Occasionally, two or more objects meet up with each other in our sky. Astronomers use the word conjunction to describe these meetings. The word conjunction comes from Latin, meaning to join together. Maybe you remember the old Conjunction Junction cartoons from the 1970s. In language, conjunctions relate to clauses brought together with words like and. In astronomy, conjunctions relate to two or more objects brought together in the sky.

Sometimes one of these objects is the sun, so the conjunction cannot be seen. But other conjunctions – between stars, our moon, and the planets – can be truly spectacular.

You can’t see an inferior conjunction

An inferior conjunction is when an object passes between us and the sun. Any object that orbits the sun closer than Earth does might pass through inferior conjunction from time to time. That is, it can, assuming its orbit lies more or less close to the ecliptic.

Usually, though, when astronomers speak of an inferior conjunction, they’re talking about Venus or Mercury, which orbit between Earth and the sun. Astronomers sometimes refer to Venus and Mercury as inferior planets. When they’re at or near inferior conjunction, we generally can’t see them. They’re hidden in the sun’s glare. Occasionally, though, Venus or Mercury at inferior conjunction can be seen to transit across the sun’s disk.

We shouldn’t forget the moon here. It passes between Earth and the sun at new moon once each month. Therefore it would be correct, if a little unusual, to say that the moon is at inferior conjunction when it’s at its new phase.

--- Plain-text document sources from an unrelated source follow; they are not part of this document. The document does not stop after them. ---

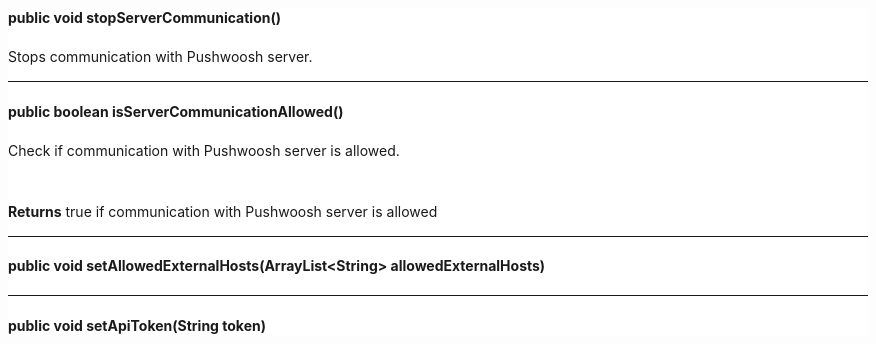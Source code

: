 
#### <a name="1a8895e1576c5614744f45f217e7166ef0"></a>public void stopServerCommunication()  
Stops communication with Pushwoosh server. 

----------  
  

#### <a name="1affb3246b61e4a3ce804c67506672d881"></a>public boolean isServerCommunicationAllowed()  
Check if communication with Pushwoosh server is allowed.<br/><br/><br/><strong>Returns</strong> true if communication with Pushwoosh server is allowed 

----------  
  

#### <a name="1a54109e499c49ba95133ff67546586374"></a>public void setAllowedExternalHosts(ArrayList&lt;String&gt; allowedExternalHosts)  


----------  
  

#### <a name="1a76ec2d5fd3bb77a0675ee06b870f796d"></a>public void setApiToken(String token)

You can’t see a superior conjunction either

A superior conjunction is when an object passes behind the sun from our point of view. Look at Venus’ orbit in the diagram above. Half of its conjunctions with the sun – when they come together on our sky’s dome – are inferior conjunctions, and half are superior conjunctions. It’s fun to imagine the inferior planets on an endless cycle of passing in front of the sun, as seen from Earth, then behind it, and back again, like squirrels running around a tree.

Meanwhile, the superior planets – or planets farther from the sun than Earth – can never be at inferior conjunction. Mars, Jupiter, Saturn, Uranus and Neptune can never pass between us and the sun. So the superior planets only have superior conjunctions.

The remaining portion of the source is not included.